Should any entry seem unclear, still set it down exactly as given, along with all the others.
[Start of section]
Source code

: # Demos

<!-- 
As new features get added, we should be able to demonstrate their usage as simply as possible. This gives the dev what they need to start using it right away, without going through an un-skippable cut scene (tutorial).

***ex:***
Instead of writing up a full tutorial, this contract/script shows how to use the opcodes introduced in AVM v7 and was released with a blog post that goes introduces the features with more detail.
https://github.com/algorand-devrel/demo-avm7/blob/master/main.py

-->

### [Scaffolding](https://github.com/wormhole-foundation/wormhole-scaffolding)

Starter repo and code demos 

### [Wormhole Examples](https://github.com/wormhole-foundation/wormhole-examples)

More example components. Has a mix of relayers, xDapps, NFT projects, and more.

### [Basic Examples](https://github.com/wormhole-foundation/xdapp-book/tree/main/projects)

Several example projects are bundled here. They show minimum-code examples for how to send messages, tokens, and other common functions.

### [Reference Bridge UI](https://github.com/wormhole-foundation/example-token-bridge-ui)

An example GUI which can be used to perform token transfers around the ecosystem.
[End of section]
* TASK RESPONSE *
Source code

: # Demos

<!-- 
As new features get added, we should be able to demonstrate their usage as simply as possible. This gives the dev what they need to start using it right away, without going through an un-skippable cut scene (tutorial).

***ex:***
Instead of writing up a full tutorial, this contract/script shows how to use the opcodes introduced in AVM v7 and was released with a blog post that goes introduces the features with more detail.
https://github.com/algorand-devrel/demo-avm7/blob/master/main.py

-->

### [Scaffolding](https://github.com/wormhole-foundation/wormhole-scaffolding)

Starter repo and code demos 

### [Wormhole Examples](https://github.com/wormhole-foundation/wormhole-examples)

More example components. Has a mix of relayers, xDapps, NFT projects, and more.

### [Basic Examples](https://github.com/wormhole-foundation/xdapp-book/tree/main/projects)

Several example projects are bundled here. They show minimum-code examples for how to send messages, tokens, and other common functions.

### [Reference Bridge UI](https://github.com/wormhole-foundation/example-token-bridge-ui)

An example GUI which can be used to perform token transfers around the ecosystem.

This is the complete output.